Data Science

Why You Should Not Trust JSON Decoding

2025-03-21

Post by:

JSON Decoding

So there I was, sitting at my desk, coffee in hand, thinking I knew everything I needed about decoding JSON. Just another Thursday evening the pipeline ran reliably as always, processing hundreds of millions of metrics per hour. Until JSON decided to humble me.

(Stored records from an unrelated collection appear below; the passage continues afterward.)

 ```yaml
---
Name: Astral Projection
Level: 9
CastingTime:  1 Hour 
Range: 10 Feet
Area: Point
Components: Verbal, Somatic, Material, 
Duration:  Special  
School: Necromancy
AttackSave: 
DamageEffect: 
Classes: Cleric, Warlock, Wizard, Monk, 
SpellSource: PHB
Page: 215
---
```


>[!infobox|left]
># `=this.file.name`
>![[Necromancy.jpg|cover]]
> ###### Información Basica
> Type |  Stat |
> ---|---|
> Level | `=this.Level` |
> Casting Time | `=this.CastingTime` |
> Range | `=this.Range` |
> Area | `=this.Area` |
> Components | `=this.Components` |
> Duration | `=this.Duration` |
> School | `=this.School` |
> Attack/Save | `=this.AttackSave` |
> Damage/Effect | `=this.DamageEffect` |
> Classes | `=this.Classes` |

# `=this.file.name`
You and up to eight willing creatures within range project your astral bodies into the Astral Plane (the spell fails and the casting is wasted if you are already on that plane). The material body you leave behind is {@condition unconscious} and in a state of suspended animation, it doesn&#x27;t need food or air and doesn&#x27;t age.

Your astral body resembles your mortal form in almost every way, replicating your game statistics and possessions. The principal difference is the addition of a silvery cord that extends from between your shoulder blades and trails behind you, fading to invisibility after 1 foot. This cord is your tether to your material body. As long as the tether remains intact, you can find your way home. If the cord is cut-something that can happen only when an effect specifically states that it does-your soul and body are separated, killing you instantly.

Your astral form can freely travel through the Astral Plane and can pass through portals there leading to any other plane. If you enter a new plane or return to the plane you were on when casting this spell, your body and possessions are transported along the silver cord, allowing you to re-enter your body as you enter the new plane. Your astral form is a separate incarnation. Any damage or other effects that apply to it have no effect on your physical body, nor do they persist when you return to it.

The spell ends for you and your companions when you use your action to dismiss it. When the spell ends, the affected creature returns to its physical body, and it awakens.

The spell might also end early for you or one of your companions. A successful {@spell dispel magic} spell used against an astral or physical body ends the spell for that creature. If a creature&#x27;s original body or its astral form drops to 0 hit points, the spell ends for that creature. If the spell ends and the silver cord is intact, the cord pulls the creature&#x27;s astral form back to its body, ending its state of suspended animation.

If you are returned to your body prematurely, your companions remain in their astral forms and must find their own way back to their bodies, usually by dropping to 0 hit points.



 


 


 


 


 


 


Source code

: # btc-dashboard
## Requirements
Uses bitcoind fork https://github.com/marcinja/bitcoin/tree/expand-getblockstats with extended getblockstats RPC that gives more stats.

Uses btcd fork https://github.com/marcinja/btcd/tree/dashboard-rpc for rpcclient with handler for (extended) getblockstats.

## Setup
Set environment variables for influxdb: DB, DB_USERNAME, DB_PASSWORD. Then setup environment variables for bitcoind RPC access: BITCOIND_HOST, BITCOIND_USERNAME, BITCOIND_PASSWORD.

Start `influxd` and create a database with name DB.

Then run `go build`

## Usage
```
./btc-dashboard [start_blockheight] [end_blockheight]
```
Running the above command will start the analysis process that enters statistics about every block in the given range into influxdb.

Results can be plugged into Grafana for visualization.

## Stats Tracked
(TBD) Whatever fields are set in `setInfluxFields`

Let me set the scene. I’ve been a data engineer for almost 6 years now. I’ve seen things. Data arriving that never should be able to be created in the first place. Changes breaking pipelines that happen at 4:59 PM on a Friday. But nothing—NOTHING—prepared me for the betrayal that came from my old friend json.loads().

The Incident

It was a simple task. Parse some JSON that gets created by a cloud transformation, parse some fields, transform it, and push it downstream. Easy peasy, right? The code looked something like this:

import json

def transform_json_metrics_string(
    metrics_name: str,
    metrics_string: str,
    schema: dict,
) -> tuple[dict, set[str]]:

    # Parse raw json string into untyped python dict
    try:
        metrics_raw = json.loads(metrics_string)
    except ValueError:
        return {}, {f"{metrics_name}.: contained invalid json string"}
    except TypeError:
        return {}, {f"{metrics_name}.: contained invalid type in json string"}

    # Type cast according to agreed schema
    metrics, warnings = type_cast_metrics_dict(metrics_name, metrics_raw, schema)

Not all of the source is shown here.